Find all lines in the listing that include the word "prelim", then copy them.
──────── Record extracts ────────
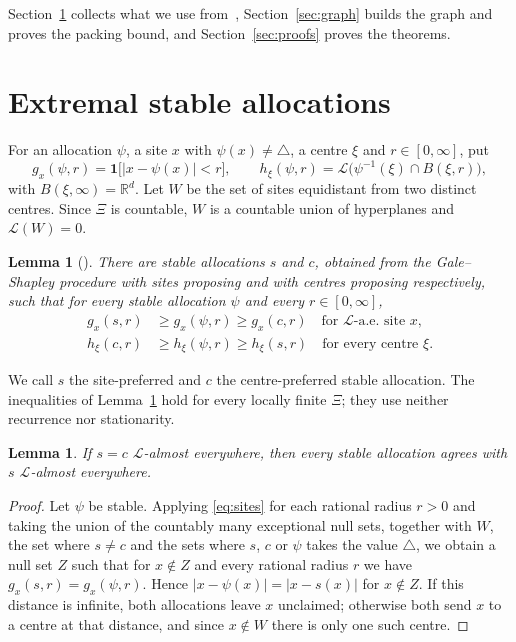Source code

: \documentclass[11pt]{amsart}
\newtheorem{lemma}[theorem]{Lemma}
\theoremstyle{remark}
\numberwithin{equation}{section}
\newcommand{\R}{\mathbb{R}}
\newcommand{\Leb}{\mathcal{L}}
\newcommand{\nodef}{\triangle}
\begin{document}
Section~\ref{sec:prelim} collects what we use from~\cite{HHP}, Section~\ref{sec:graph} builds the graph and proves the packing bound, and Section~\ref{sec:proofs} proves the theorems.

\section{Extremal stable allocations}\label{sec:prelim}

For an allocation $\psi$, a site $x$ with $\psi(x)\ne\nodef$, a centre $\xi$ and $r\in[0,\infty]$, put
\[
g_x(\psi,r)=\mathbf 1\bigl[|x-\psi(x)|<r\bigr],\qquad h_\xi(\psi,r)=\Leb\bigl(\psi^{-1}(\xi)\cap B(\xi,r)\bigr),
\]
with $B(\xi,\infty)=\R^d$. Let $W$ be the set of sites equidistant from two distinct centres. Since $\Xi$ is countable, $W$ is a countable union of hyperplanes and $\Leb(W)=0$.

\begin{lemma}[{\cite[Theorem~1, Lemmas~14 and~15]{HHP}}]\label{lem:extremal}
There are stable allocations $s$ and $c$, obtained from the Gale--Shapley procedure with sites proposing and with centres proposing respectively, such that for every stable allocation $\psi$ and every $r\in[0,\infty]$,
\begin{align}
g_x(s,r)&\ge g_x(\psi,r)\ge g_x(c,r)\quad\text{for $\Leb$-a.e.\ site $x$},\label{eq:sites}\\
h_\xi(c,r)&\ge h_\xi(\psi,r)\ge h_\xi(s,r)\quad\text{for every centre $\xi$}.\label{eq:centres}
\end{align}
\end{lemma}

We call $s$ the site-preferred and $c$ the centre-preferred stable allocation. The inequalities of Lemma~\ref{lem:extremal} hold for every locally finite $\Xi$; they use neither recurrence nor stationarity.

\begin{lemma}\label{lem:sandwich}
If $s=c$ $\Leb$-almost everywhere, then every stable allocation agrees with $s$ $\Leb$-almost everywhere.
\end{lemma}

\begin{proof}
Let $\psi$ be stable. Applying \eqref{eq:sites} for each rational radius $r>0$ and taking the union of the countably many exceptional null sets, together with $W$, the set where $s\ne c$ and the sets where $s$, $c$ or $\psi$ takes the value $\nodef$, we obtain a null set $Z$ such that for $x\notin Z$ and every rational radius $r$ we have $g_x(s,r)=g_x(\psi,r)$. Hence $|x-\psi(x)|=|x-s(x)|$ for $x\notin Z$. If this distance is infinite, both allocations leave $x$ unclaimed; otherwise both send $x$ to a centre at that distance, and since $x\notin W$ there is only one such centre.
\end{proof}
\end{document}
────────
◆ **Exercise output**:
Section~\ref{sec:prelim} collects what we use from~\cite{HHP}, Section~\ref{sec:graph} builds the graph and proves the packing bound, and Section~\ref{sec:proofs} proves the theorems.
\section{Extremal stable allocations}\label{sec:prelim}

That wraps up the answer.